Problem details ▸ Write only the number of lines in the entries that hold the string "输出空间".

[Plain-text document sources]
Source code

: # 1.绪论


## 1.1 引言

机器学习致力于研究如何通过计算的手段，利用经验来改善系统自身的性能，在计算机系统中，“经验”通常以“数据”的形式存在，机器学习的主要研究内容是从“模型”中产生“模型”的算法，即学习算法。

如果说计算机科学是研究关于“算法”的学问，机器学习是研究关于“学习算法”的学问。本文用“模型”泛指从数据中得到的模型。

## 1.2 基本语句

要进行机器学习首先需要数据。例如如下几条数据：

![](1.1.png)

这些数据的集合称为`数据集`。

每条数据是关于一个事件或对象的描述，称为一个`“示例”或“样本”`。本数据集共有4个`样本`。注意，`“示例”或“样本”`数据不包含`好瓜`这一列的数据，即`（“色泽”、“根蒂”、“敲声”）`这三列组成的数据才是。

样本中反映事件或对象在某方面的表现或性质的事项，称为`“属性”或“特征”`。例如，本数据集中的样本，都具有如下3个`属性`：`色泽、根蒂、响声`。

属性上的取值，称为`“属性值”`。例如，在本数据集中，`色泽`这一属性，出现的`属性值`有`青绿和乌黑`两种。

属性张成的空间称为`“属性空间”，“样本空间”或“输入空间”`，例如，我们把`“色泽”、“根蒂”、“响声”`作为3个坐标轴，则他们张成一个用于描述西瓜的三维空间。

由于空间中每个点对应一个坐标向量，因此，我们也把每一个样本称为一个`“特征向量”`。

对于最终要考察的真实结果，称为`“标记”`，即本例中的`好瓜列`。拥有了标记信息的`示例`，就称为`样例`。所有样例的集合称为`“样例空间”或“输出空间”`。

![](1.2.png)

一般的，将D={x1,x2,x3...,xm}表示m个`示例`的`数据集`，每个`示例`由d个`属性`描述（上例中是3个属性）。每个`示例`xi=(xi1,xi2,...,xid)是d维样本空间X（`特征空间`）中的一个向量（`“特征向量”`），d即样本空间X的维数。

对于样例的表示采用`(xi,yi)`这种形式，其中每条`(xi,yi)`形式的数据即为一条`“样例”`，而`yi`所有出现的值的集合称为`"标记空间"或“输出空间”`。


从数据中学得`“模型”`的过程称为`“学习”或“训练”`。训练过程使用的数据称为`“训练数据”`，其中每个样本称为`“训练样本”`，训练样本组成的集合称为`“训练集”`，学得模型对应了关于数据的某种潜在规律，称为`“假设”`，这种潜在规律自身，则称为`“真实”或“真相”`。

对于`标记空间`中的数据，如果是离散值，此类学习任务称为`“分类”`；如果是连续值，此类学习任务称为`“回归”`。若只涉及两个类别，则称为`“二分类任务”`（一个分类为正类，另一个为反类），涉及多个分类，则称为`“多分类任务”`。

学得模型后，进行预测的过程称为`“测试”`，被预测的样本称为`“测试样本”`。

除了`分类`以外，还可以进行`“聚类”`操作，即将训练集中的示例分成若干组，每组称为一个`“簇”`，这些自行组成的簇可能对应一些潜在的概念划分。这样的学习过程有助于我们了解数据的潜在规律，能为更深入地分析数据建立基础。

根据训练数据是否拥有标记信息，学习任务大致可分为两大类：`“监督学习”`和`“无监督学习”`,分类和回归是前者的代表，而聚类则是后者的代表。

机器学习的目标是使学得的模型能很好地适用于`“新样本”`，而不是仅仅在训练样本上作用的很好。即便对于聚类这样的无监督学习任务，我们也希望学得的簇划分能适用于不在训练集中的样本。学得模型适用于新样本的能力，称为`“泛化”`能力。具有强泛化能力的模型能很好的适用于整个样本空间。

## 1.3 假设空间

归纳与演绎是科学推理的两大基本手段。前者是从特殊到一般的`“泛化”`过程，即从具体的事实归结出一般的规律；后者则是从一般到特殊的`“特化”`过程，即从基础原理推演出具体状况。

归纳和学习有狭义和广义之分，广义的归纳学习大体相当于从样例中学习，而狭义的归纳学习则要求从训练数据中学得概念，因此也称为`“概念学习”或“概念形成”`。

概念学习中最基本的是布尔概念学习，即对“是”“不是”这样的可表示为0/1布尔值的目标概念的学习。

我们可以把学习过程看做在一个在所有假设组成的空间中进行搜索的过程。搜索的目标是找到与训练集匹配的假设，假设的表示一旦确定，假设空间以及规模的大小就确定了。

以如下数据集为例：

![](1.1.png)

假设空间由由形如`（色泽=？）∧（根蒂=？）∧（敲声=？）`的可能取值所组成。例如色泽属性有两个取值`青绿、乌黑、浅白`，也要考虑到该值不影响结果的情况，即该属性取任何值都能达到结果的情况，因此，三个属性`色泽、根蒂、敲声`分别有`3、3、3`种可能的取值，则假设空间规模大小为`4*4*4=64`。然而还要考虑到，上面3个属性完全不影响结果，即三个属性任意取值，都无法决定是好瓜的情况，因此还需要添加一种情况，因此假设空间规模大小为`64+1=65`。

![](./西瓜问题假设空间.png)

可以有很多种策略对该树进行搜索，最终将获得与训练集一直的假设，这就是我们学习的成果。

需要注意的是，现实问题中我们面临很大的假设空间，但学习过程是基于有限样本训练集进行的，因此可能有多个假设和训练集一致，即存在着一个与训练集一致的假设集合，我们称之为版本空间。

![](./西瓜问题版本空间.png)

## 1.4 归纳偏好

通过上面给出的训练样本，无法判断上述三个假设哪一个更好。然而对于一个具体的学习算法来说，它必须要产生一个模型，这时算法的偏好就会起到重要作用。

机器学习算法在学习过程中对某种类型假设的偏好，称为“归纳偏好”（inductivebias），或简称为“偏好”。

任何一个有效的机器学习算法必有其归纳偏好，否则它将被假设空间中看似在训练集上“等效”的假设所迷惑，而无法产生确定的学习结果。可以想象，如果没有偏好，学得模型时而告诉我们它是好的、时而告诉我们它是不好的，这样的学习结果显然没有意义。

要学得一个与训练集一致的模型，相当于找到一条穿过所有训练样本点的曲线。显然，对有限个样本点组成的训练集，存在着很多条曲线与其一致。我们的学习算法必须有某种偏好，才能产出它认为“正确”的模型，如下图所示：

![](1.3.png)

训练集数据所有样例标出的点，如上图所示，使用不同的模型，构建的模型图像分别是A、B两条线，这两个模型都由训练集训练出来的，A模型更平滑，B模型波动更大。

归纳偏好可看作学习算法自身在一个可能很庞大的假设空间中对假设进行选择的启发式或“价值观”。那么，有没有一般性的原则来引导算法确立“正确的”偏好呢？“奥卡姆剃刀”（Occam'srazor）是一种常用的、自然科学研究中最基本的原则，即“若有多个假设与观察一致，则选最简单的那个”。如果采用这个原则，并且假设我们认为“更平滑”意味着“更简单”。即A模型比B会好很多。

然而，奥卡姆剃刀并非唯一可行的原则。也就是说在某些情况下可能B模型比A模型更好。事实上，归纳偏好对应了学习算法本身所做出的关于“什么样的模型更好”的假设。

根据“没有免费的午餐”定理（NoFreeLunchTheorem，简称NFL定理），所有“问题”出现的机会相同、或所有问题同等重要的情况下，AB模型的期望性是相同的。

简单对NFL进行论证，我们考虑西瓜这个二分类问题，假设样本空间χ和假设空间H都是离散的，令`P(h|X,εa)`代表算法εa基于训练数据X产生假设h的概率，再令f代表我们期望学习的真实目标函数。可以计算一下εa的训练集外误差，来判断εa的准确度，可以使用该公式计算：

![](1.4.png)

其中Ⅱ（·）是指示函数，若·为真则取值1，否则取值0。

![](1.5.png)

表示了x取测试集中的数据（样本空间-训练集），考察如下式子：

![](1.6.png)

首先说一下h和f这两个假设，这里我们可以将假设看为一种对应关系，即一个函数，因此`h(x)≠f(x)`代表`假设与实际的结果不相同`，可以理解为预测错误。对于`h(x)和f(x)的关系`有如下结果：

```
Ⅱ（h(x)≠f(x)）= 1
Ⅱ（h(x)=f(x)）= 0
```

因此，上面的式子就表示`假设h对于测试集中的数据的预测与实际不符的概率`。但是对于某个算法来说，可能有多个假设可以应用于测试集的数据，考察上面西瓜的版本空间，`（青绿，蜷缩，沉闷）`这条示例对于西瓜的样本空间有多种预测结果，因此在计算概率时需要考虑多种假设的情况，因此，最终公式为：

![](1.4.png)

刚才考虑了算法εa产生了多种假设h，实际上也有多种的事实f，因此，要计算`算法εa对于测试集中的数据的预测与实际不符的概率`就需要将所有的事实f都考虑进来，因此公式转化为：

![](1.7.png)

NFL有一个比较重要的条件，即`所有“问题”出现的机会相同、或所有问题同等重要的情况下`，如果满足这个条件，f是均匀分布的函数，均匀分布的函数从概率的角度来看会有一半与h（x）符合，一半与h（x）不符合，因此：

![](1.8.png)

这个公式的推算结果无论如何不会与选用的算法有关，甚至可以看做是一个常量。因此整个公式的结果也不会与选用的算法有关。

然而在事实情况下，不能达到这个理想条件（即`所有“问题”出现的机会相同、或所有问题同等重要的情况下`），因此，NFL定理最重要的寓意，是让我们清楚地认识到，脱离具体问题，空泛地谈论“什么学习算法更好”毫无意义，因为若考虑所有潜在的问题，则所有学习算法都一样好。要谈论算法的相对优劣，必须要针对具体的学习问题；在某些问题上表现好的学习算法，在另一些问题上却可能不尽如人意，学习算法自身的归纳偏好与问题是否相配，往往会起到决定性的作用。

Task result ▸ 2